*** DATASET ENTRIES

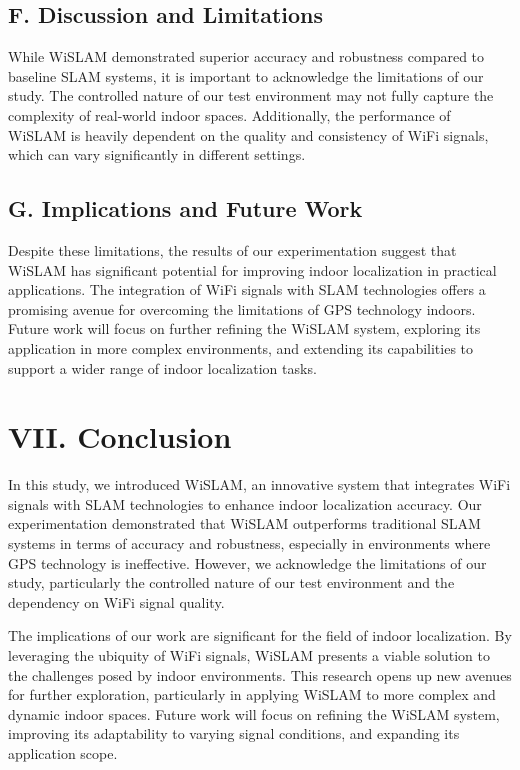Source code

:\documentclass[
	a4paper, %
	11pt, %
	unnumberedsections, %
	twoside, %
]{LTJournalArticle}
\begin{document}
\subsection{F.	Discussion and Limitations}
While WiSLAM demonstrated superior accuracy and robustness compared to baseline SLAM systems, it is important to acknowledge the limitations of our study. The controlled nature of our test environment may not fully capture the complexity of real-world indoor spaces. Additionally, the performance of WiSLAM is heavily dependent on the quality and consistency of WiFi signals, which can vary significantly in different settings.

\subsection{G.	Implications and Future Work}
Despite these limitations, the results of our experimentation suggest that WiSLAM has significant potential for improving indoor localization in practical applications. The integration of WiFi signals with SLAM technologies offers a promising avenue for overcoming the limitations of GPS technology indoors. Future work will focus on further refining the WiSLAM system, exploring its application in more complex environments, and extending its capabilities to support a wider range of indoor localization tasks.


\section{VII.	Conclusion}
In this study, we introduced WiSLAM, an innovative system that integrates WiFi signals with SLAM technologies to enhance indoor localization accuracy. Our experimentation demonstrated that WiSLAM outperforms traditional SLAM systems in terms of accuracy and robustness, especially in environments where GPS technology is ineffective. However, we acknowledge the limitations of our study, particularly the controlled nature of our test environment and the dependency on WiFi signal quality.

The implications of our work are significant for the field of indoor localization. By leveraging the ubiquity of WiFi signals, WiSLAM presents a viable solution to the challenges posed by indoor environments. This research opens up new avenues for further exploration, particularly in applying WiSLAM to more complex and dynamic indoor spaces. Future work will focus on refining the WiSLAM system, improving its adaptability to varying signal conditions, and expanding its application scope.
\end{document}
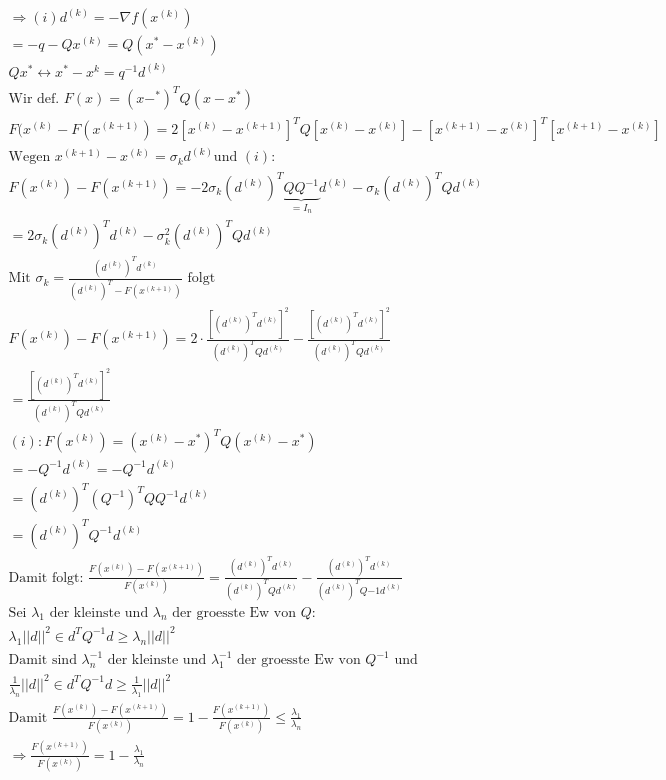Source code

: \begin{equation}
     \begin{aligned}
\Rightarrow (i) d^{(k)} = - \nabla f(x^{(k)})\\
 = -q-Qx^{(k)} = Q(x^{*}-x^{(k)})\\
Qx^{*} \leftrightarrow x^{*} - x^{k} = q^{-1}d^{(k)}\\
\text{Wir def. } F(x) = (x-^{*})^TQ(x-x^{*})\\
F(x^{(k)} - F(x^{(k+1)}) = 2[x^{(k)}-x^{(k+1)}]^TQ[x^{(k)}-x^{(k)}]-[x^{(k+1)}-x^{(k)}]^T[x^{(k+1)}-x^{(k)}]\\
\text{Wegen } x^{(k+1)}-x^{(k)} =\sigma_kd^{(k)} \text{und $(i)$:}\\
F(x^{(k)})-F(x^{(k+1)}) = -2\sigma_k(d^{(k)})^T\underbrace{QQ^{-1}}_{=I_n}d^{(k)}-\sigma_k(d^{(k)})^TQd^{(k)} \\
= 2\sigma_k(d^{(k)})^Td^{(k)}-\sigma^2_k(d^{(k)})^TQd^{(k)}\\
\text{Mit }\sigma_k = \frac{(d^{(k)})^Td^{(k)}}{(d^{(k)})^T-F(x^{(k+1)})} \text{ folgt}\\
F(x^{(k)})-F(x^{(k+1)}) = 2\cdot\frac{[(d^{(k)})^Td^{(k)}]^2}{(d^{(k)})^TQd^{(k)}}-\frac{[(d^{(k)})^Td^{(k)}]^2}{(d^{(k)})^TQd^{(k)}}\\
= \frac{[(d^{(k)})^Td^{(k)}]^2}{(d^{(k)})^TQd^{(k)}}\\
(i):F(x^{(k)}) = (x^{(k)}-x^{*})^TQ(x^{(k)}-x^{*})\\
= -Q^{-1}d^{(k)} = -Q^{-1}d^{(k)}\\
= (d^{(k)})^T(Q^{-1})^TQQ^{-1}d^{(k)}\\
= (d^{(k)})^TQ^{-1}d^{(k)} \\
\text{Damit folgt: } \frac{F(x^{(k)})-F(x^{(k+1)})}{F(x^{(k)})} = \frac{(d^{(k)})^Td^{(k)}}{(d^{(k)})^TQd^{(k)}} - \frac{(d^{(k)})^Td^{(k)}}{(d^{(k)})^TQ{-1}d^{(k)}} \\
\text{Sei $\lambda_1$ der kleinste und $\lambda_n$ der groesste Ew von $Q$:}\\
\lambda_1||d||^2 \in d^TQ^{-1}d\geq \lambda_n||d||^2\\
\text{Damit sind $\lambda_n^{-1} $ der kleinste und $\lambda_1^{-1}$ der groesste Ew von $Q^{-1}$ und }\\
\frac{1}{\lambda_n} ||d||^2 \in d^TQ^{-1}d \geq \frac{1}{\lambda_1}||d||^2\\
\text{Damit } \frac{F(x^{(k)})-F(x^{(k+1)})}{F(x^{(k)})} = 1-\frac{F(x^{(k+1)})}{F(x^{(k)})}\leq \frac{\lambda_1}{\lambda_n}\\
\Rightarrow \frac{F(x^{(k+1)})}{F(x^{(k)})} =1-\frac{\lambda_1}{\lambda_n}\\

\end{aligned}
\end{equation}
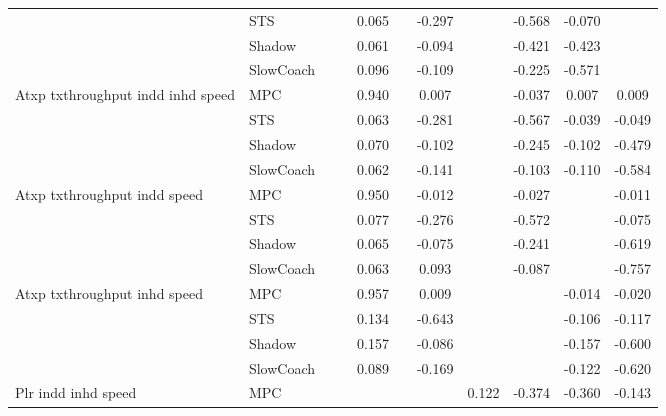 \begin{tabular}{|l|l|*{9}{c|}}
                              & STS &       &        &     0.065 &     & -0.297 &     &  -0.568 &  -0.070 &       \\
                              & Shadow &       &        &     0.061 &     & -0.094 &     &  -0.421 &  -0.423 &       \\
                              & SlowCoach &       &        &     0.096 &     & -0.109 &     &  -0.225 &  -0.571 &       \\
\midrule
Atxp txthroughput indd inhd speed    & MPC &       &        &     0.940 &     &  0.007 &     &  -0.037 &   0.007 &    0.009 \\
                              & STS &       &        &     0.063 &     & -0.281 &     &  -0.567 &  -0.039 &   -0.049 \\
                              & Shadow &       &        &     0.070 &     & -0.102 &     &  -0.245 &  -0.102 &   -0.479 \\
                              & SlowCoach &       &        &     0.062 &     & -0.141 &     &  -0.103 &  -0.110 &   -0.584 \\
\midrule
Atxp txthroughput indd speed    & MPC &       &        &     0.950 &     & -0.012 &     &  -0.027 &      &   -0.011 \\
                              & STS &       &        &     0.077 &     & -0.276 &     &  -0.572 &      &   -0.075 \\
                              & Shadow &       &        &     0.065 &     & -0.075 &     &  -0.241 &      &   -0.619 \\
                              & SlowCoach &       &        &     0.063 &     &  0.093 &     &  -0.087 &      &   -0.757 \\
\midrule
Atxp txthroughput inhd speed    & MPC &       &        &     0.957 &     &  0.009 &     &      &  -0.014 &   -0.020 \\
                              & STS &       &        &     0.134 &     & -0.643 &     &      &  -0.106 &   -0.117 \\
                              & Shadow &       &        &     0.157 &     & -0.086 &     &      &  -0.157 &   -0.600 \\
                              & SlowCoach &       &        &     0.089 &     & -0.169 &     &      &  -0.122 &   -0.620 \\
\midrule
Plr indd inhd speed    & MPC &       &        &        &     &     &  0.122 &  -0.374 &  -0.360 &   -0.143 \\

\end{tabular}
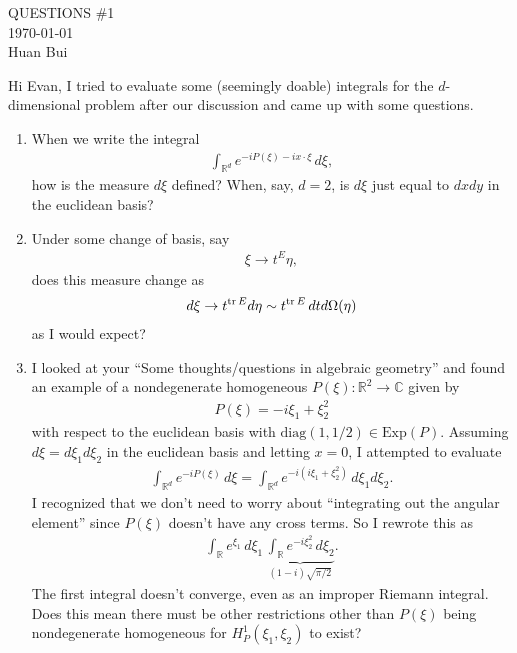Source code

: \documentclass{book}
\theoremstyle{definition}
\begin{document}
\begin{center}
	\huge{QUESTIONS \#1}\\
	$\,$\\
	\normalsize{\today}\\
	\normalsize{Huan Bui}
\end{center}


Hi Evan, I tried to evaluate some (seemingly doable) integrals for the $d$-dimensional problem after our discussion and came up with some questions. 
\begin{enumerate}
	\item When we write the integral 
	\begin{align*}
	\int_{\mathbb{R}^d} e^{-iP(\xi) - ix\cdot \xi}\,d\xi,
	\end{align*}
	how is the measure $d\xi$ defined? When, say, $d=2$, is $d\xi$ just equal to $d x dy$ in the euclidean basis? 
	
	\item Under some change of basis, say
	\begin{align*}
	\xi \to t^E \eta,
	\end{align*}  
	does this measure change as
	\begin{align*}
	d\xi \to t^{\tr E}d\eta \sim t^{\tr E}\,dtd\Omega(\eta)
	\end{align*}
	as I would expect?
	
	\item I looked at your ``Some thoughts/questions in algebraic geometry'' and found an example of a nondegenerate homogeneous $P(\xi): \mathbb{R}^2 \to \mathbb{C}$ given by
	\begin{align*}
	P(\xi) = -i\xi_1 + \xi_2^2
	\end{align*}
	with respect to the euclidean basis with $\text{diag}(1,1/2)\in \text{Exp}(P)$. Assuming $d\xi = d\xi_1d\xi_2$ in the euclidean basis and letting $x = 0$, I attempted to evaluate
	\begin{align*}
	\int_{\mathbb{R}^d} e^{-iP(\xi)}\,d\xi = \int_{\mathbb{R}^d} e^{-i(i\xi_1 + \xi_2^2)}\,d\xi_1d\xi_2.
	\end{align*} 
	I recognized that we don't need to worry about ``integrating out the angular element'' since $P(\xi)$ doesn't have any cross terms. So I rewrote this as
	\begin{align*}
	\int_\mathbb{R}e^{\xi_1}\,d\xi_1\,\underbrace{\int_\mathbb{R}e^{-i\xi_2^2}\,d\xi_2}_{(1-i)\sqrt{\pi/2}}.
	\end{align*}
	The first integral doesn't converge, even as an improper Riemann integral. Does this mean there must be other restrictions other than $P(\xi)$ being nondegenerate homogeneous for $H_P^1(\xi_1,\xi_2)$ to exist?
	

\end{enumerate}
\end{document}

******

EXERCISE INSTRUCTIONS
Return each line of the data where the word "further" appears.

REPLY
Despite these limitations, the results of our experimentation suggest that WiSLAM has significant potential for improving indoor localization in practical applications. The integration of WiFi signals with SLAM technologies offers a promising avenue for overcoming the limitations of GPS technology indoors. Future work will focus on further refining the WiSLAM system, exploring its application in more complex environments, and extending its capabilities to support a wider range of indoor localization tasks.
The implications of our work are significant for the field of indoor localization. By leveraging the ubiquity of WiFi signals, WiSLAM presents a viable solution to the challenges posed by indoor environments. This research opens up new avenues for further exploration, particularly in applying WiSLAM to more complex and dynamic indoor spaces. Future work will focus on refining the WiSLAM system, improving its adaptability to varying signal conditions, and expanding its application scope.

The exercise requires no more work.